Absolute Value Bars & OoOp

Where is the absolute values bars in the mathematical order of operations. If possible please provide a direct quote from a book. None of my university books has the information printed (too basic I guess) and the person I am debating with won’t believe me unless I can get a quote from a book, but he has agreed that if I can get a quote from somebody here it will be okay (he comes to this message board too).

-2|3-4-5| = -12 or +12? The debate rages on!

Bernard asks:

> -2|3-4-5| = -12 or +12?

I can’t figure out any reasonable way in which you can get +12 from this. If you wanted to quibble over anything, it would be over the order of the subtractions:

(3-4)-5 = -6
3-(4-5) = 4

But, in any case, the first order is standard. So now the question is how to interpret the following:

-2|-6|

It doesn’t matter whether you interpret this as this:

-(2|-6|) = -(2(6))

or as this:

(-2)|-6| = (-2)(6)

because in either case the answer is -12. So how can you get +12? Is the claim being made that absolute value bars suck all the numbers next to them inside them, so that you get:

-2|-6| = |(-2)(-6)| = |12| = 12

If that’s the question, the answer is no, absolute value bars don’t suck numbers inside them, anymore than parentheses suck numbers inside them. You have to do everything inside the bars first, then apply the absolute value to the resulting number, and only then do stuff outside the bars.

(Although qualifications are generally irrelevant on the SDMB, if the person you’re debating with asks, you can tell him that I have a master’s degree in math and work as a mathematician.)

-2|3-4-5| = -12 or +12? The debate rages on!

Bernie, please tell me your answer was -12.
:slight_smile:

The absolute value marks take the precedence of parentheses. So:
[list=a][li]“3-4-5” is evaluated (left to right), giving -6[/li][li]Absolute value is next, resulting in +6[/li][li]Multiply by -2, final result is -12[/list=a][/li]
Also, writing this in computerese:

-2*ABS(3-4-5)

returns -12.

The only way I see that someone might get +12 is if they multiplied -2 by -6 before evaluating absolute value. This is wrong because the -2 is outside of the AV bars.

The best literary reference I could find doesn’t quite expalin what you want. I checked my Mathematics Dictionary (4th ed.) by James & James.
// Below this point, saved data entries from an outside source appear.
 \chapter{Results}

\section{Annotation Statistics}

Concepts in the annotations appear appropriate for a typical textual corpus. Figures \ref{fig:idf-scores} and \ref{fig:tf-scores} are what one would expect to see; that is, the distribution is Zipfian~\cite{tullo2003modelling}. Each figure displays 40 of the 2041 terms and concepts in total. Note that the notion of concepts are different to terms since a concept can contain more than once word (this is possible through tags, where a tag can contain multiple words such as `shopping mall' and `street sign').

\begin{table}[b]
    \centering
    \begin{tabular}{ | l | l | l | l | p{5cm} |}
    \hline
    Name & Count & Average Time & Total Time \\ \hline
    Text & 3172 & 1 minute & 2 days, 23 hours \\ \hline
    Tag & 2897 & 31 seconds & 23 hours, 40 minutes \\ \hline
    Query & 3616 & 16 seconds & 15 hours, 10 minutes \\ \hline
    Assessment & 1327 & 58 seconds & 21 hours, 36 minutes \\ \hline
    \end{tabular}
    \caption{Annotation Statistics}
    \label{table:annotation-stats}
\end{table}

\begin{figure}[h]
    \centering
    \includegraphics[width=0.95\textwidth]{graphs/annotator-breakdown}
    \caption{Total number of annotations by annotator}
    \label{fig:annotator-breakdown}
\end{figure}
It’s most detailed reference to absolute value is:

|x| + |y| >= |x + y|

Basically, the expression inside the AV bars is “absolute valued” before any outside operations.

If it helps, tell your friend that I have a BS in Mathematics & Computer Science. (And yes, I do.)

OK, now we need a PhD in Mathematics to verify what the MS and BS said. :slight_smile:

I concur with AWB, and I have a Ph.D. in mathematics (thus upstaging his simple B.S.)

The absolute value symbols are used to represent the function ABS(x)… as such, it works just as sin(x) or f(x). There’s no confusion between f(-2x) and -2f(x), nor is there any confusion between -2*|x| and |-2*x|

Thinking of it this way will also help you understand why it takes the same order of precedence of parenthesis: it’s just a short hand for ABS(x).

Yes, I say it is -12.

My wife is heading back to school and needs to take a proficiency exam. One question on the exam is -2|3-4-5|. They have the answer as being +12. I went to the college and said that this is dead wrong the answer is -12 (-2 x |3-4-5| = -2 x |-6| = -2 x 6 = -12). The “professor” says that the -2 is subject to the absolute value bars because multiplication is a higher order of operation (i.e. multiply then abs). I say, and I am glad to have the support that it is absolute value then multiply.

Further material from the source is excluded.